◆ **Task inputs**

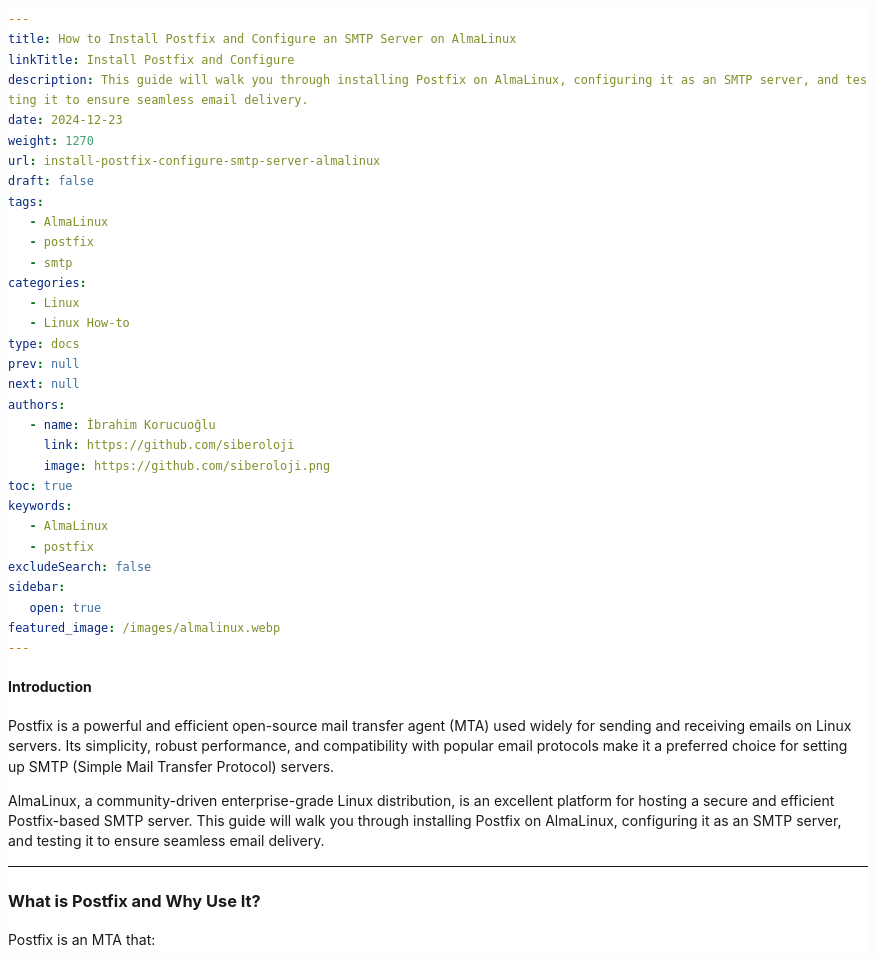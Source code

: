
 ```yaml
---
title: How to Install Postfix and Configure an SMTP Server on AlmaLinux
linkTitle: Install Postfix and Configure
description: This guide will walk you through installing Postfix on AlmaLinux, configuring it as an SMTP server, and testing it to ensure seamless email delivery.
date: 2024-12-23
weight: 1270
url: install-postfix-configure-smtp-server-almalinux
draft: false
tags:
   - AlmaLinux
   - postfix
   - smtp
categories:
   - Linux
   - Linux How-to
type: docs
prev: null
next: null
authors:
   - name: İbrahim Korucuoğlu
     link: https://github.com/siberoloji
     image: https://github.com/siberoloji.png
toc: true
keywords:
   - AlmaLinux
   - postfix
excludeSearch: false
sidebar:
   open: true
featured_image: /images/almalinux.webp
---
```

#### **Introduction**  

Postfix is a powerful and efficient open-source mail transfer agent (MTA) used widely for sending and receiving emails on Linux servers. Its simplicity, robust performance, and compatibility with popular email protocols make it a preferred choice for setting up SMTP (Simple Mail Transfer Protocol) servers.  

AlmaLinux, a community-driven enterprise-grade Linux distribution, is an excellent platform for hosting a secure and efficient Postfix-based SMTP server. This guide will walk you through installing Postfix on AlmaLinux, configuring it as an SMTP server, and testing it to ensure seamless email delivery.  

---

### **What is Postfix and Why Use It?**  

Postfix is an MTA that:  
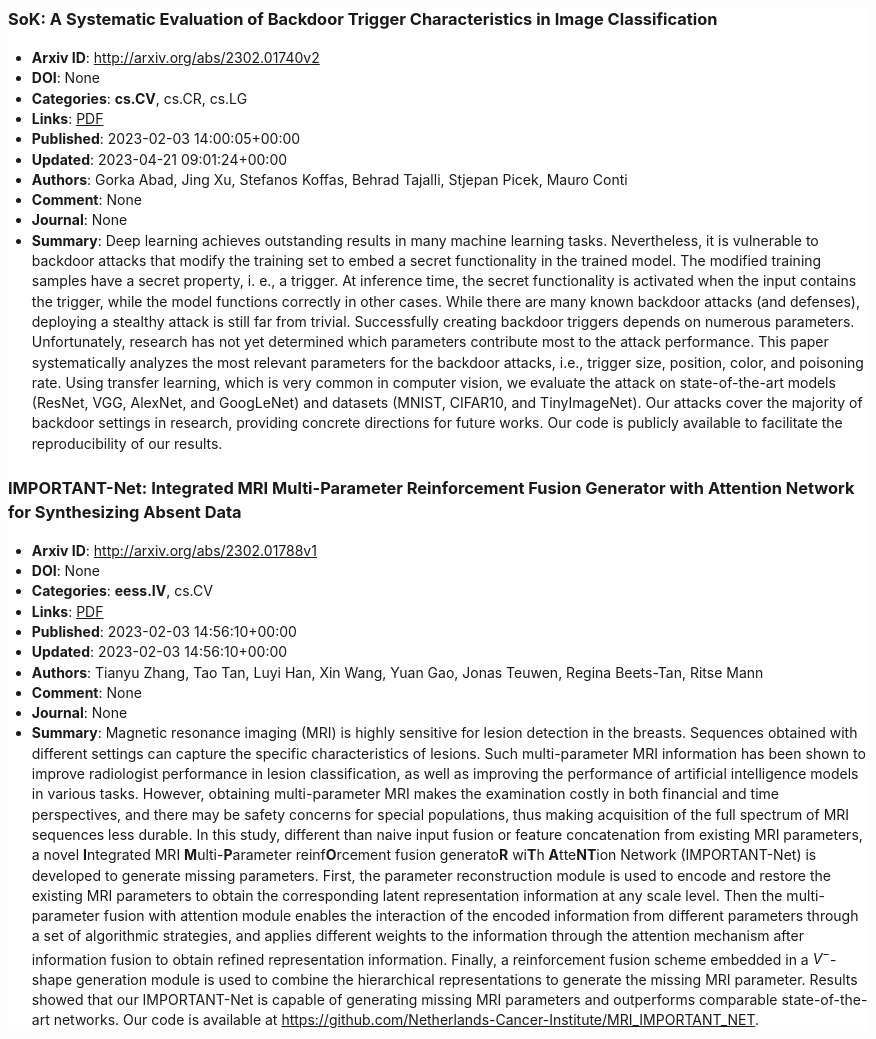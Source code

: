 

### SoK: A Systematic Evaluation of Backdoor Trigger Characteristics in Image Classification
- **Arxiv ID**: http://arxiv.org/abs/2302.01740v2
- **DOI**: None
- **Categories**: **cs.CV**, cs.CR, cs.LG
- **Links**: [PDF](http://arxiv.org/pdf/2302.01740v2)
- **Published**: 2023-02-03 14:00:05+00:00
- **Updated**: 2023-04-21 09:01:24+00:00
- **Authors**: Gorka Abad, Jing Xu, Stefanos Koffas, Behrad Tajalli, Stjepan Picek, Mauro Conti
- **Comment**: None
- **Journal**: None
- **Summary**: Deep learning achieves outstanding results in many machine learning tasks. Nevertheless, it is vulnerable to backdoor attacks that modify the training set to embed a secret functionality in the trained model. The modified training samples have a secret property, i. e., a trigger. At inference time, the secret functionality is activated when the input contains the trigger, while the model functions correctly in other cases. While there are many known backdoor attacks (and defenses), deploying a stealthy attack is still far from trivial. Successfully creating backdoor triggers depends on numerous parameters. Unfortunately, research has not yet determined which parameters contribute most to the attack performance.   This paper systematically analyzes the most relevant parameters for the backdoor attacks, i.e., trigger size, position, color, and poisoning rate. Using transfer learning, which is very common in computer vision, we evaluate the attack on state-of-the-art models (ResNet, VGG, AlexNet, and GoogLeNet) and datasets (MNIST, CIFAR10, and TinyImageNet). Our attacks cover the majority of backdoor settings in research, providing concrete directions for future works. Our code is publicly available to facilitate the reproducibility of our results.



### IMPORTANT-Net: Integrated MRI Multi-Parameter Reinforcement Fusion Generator with Attention Network for Synthesizing Absent Data
- **Arxiv ID**: http://arxiv.org/abs/2302.01788v1
- **DOI**: None
- **Categories**: **eess.IV**, cs.CV
- **Links**: [PDF](http://arxiv.org/pdf/2302.01788v1)
- **Published**: 2023-02-03 14:56:10+00:00
- **Updated**: 2023-02-03 14:56:10+00:00
- **Authors**: Tianyu Zhang, Tao Tan, Luyi Han, Xin Wang, Yuan Gao, Jonas Teuwen, Regina Beets-Tan, Ritse Mann
- **Comment**: None
- **Journal**: None
- **Summary**: Magnetic resonance imaging (MRI) is highly sensitive for lesion detection in the breasts. Sequences obtained with different settings can capture the specific characteristics of lesions. Such multi-parameter MRI information has been shown to improve radiologist performance in lesion classification, as well as improving the performance of artificial intelligence models in various tasks. However, obtaining multi-parameter MRI makes the examination costly in both financial and time perspectives, and there may be safety concerns for special populations, thus making acquisition of the full spectrum of MRI sequences less durable. In this study, different than naive input fusion or feature concatenation from existing MRI parameters, a novel $\textbf{I}$ntegrated MRI $\textbf{M}$ulti-$\textbf{P}$arameter reinf$\textbf{O}$rcement fusion generato$\textbf{R}$ wi$\textbf{T}$h $\textbf{A}$tte$\textbf{NT}$ion Network (IMPORTANT-Net) is developed to generate missing parameters. First, the parameter reconstruction module is used to encode and restore the existing MRI parameters to obtain the corresponding latent representation information at any scale level. Then the multi-parameter fusion with attention module enables the interaction of the encoded information from different parameters through a set of algorithmic strategies, and applies different weights to the information through the attention mechanism after information fusion to obtain refined representation information. Finally, a reinforcement fusion scheme embedded in a $V^{-}$-shape generation module is used to combine the hierarchical representations to generate the missing MRI parameter. Results showed that our IMPORTANT-Net is capable of generating missing MRI parameters and outperforms comparable state-of-the-art networks. Our code is available at https://github.com/Netherlands-Cancer-Institute/MRI_IMPORTANT_NET.
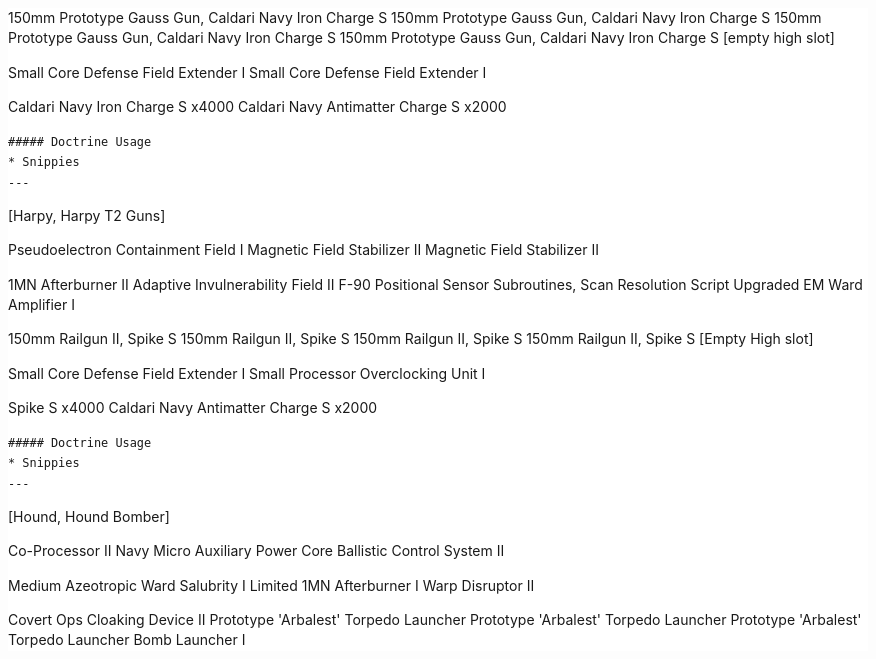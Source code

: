 150mm Prototype Gauss Gun, Caldari Navy Iron Charge S
150mm Prototype Gauss Gun, Caldari Navy Iron Charge S
150mm Prototype Gauss Gun, Caldari Navy Iron Charge S
150mm Prototype Gauss Gun, Caldari Navy Iron Charge S
[empty high slot]

Small Core Defense Field Extender I
Small Core Defense Field Extender I

Caldari Navy Iron Charge S x4000
Caldari Navy Antimatter Charge S x2000
```
##### Doctrine Usage
* Snippies
---
```
[Harpy, Harpy T2 Guns]

Pseudoelectron Containment Field I
Magnetic Field Stabilizer II
Magnetic Field Stabilizer II

1MN Afterburner II
Adaptive Invulnerability Field II
F-90 Positional Sensor Subroutines, Scan Resolution Script
Upgraded EM Ward Amplifier I

150mm Railgun II, Spike S
150mm Railgun II, Spike S
150mm Railgun II, Spike S
150mm Railgun II, Spike S
[Empty High slot]

Small Core Defense Field Extender I
Small Processor Overclocking Unit I

Spike S x4000
Caldari Navy Antimatter Charge S x2000
```
##### Doctrine Usage
* Snippies
---
```
[Hound, Hound Bomber]

Co-Processor II
Navy Micro Auxiliary Power Core
Ballistic Control System II

Medium Azeotropic Ward Salubrity I
Limited 1MN Afterburner I
Warp Disruptor II

Covert Ops Cloaking Device II
Prototype 'Arbalest' Torpedo Launcher
Prototype 'Arbalest' Torpedo Launcher
Prototype 'Arbalest' Torpedo Launcher
Bomb Launcher I
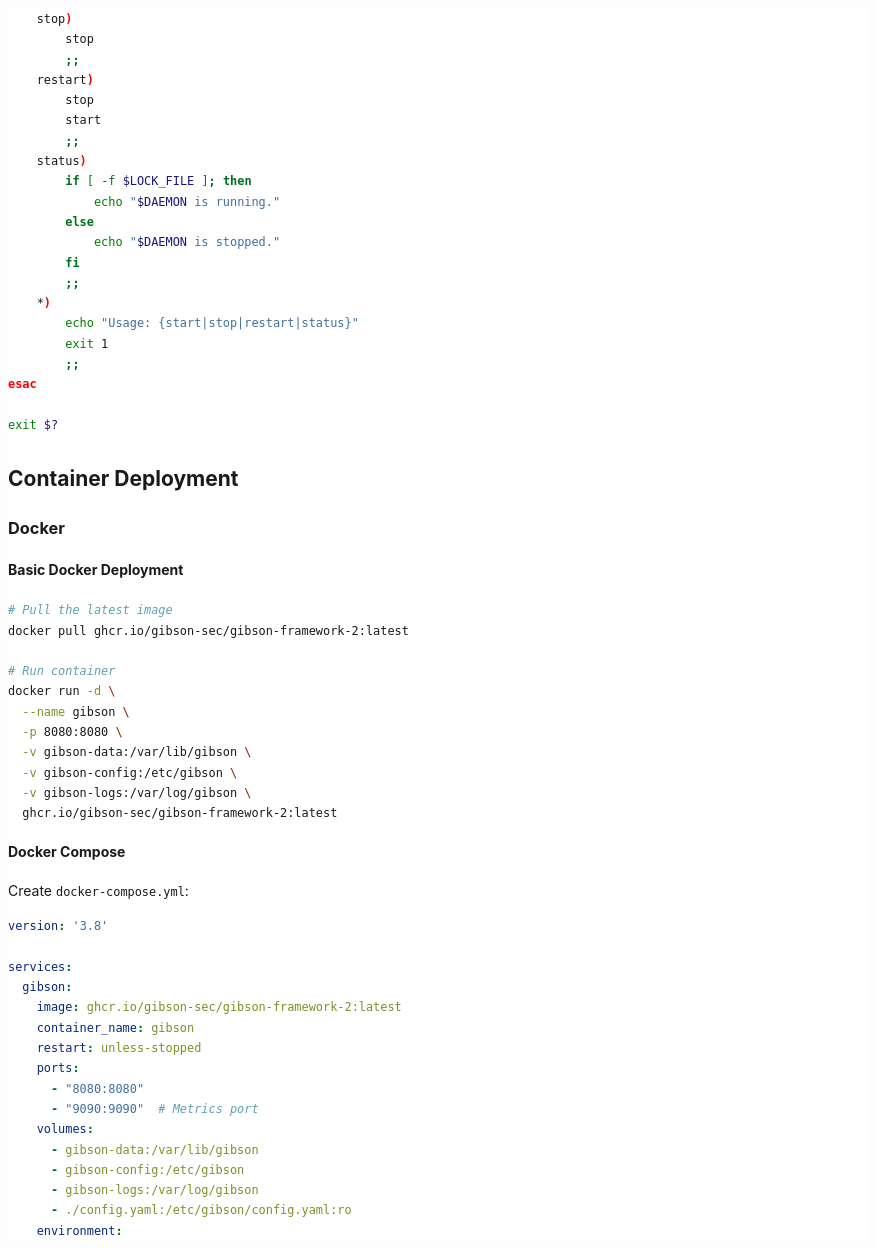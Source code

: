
 ```bash
    stop)
        stop
        ;;
    restart)
        stop
        start
        ;;
    status)
        if [ -f $LOCK_FILE ]; then
            echo "$DAEMON is running."
        else
            echo "$DAEMON is stopped."
        fi
        ;;
    *)
        echo "Usage: {start|stop|restart|status}"
        exit 1
        ;;
esac

exit $?
```

## Container Deployment

### Docker

#### Basic Docker Deployment

```bash
# Pull the latest image
docker pull ghcr.io/gibson-sec/gibson-framework-2:latest

# Run container
docker run -d \
  --name gibson \
  -p 8080:8080 \
  -v gibson-data:/var/lib/gibson \
  -v gibson-config:/etc/gibson \
  -v gibson-logs:/var/log/gibson \
  ghcr.io/gibson-sec/gibson-framework-2:latest
```

#### Docker Compose

Create `docker-compose.yml`:

```yaml
version: '3.8'

services:
  gibson:
    image: ghcr.io/gibson-sec/gibson-framework-2:latest
    container_name: gibson
    restart: unless-stopped
    ports:
      - "8080:8080"
      - "9090:9090"  # Metrics port
    volumes:
      - gibson-data:/var/lib/gibson
      - gibson-config:/etc/gibson
      - gibson-logs:/var/log/gibson
      - ./config.yaml:/etc/gibson/config.yaml:ro
    environment:
```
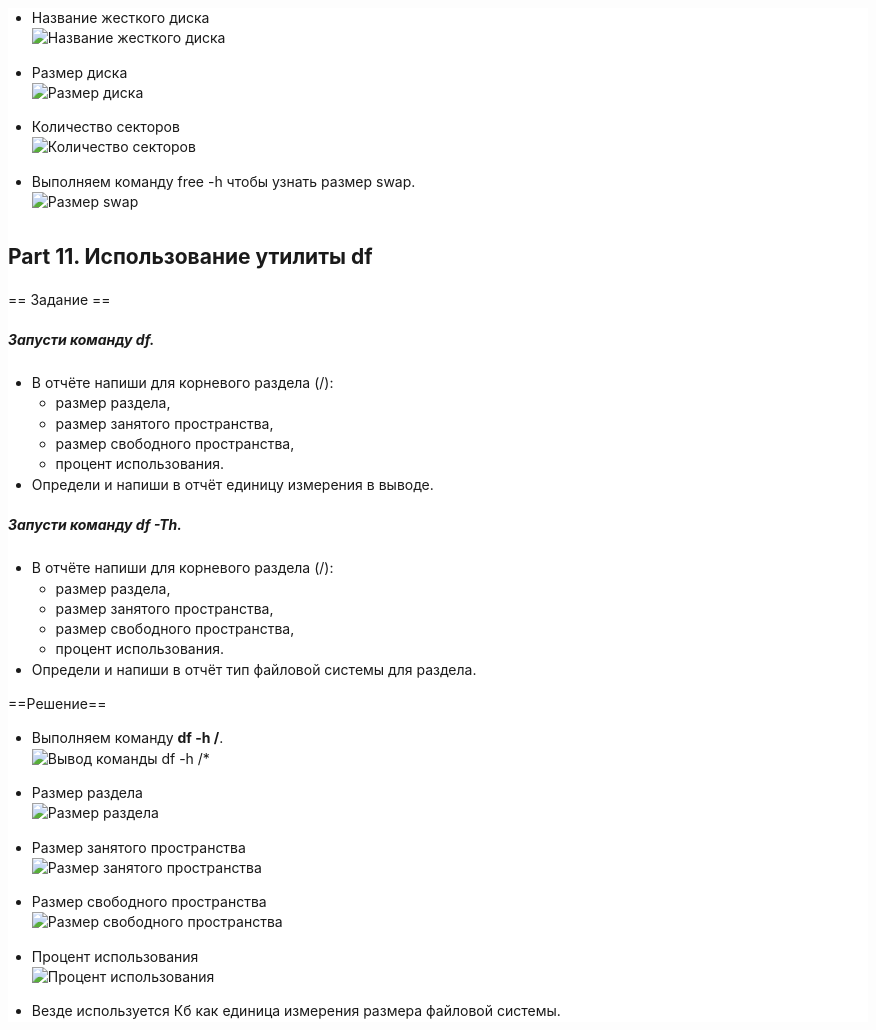 * Название жесткого диска <br>
![Название жесткого диска](screens/53.jpg) <br>

* Размер диска <br>
![Размер диска](screens/54.jpg) <br>

* Количество секторов <br>
![Количество секторов](screens/55.jpg) <br>

* Выполняем команду free -h  чтобы узнать размер swap. <br>
![Размер swap](screens/56.jpg) <br>


## Part 11. Использование утилиты df    

== Задание ==

##### Запусти команду df.  
- В отчёте напиши для корневого раздела (/):
  - размер раздела,
  - размер занятого пространства,
  - размер свободного пространства,
  - процент использования.
- Определи и напиши в отчёт единицу измерения в выводе.  

##### Запусти команду df -Th.
- В отчёте напиши для корневого раздела (/):
    - размер раздела,
    - размер занятого пространства,
    - размер свободного пространства,
    - процент использования.
- Определи и напиши в отчёт тип файловой системы для раздела.

==Решение==

* Выполняем команду **df -h /**. <br>
![Вывод команды df -h /*](screens/57.jpg)<br>

* Размер раздела <br>
![Размер раздела](screens/58.jpg)<br>

* Размер занятого пространства <br>
![Размер занятого пространства](screens/59.jpg)<br>

* Размер свободного пространства <br>
![Размер свободного пространства](screens/60.jpg)<br>

* Процент использования <br>
![Процент использования](screens/61.jpg)<br>

* Везде используется Кб как единица измерения размера файловой системы.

◆ **Problem requirements**
Each line of the material that contains the string "файловой" has to be copied out.

◆ **Response to the task**
- Определи и напиши в отчёт тип файловой системы для раздела.
* Везде используется Кб как единица измерения размера файловой системы.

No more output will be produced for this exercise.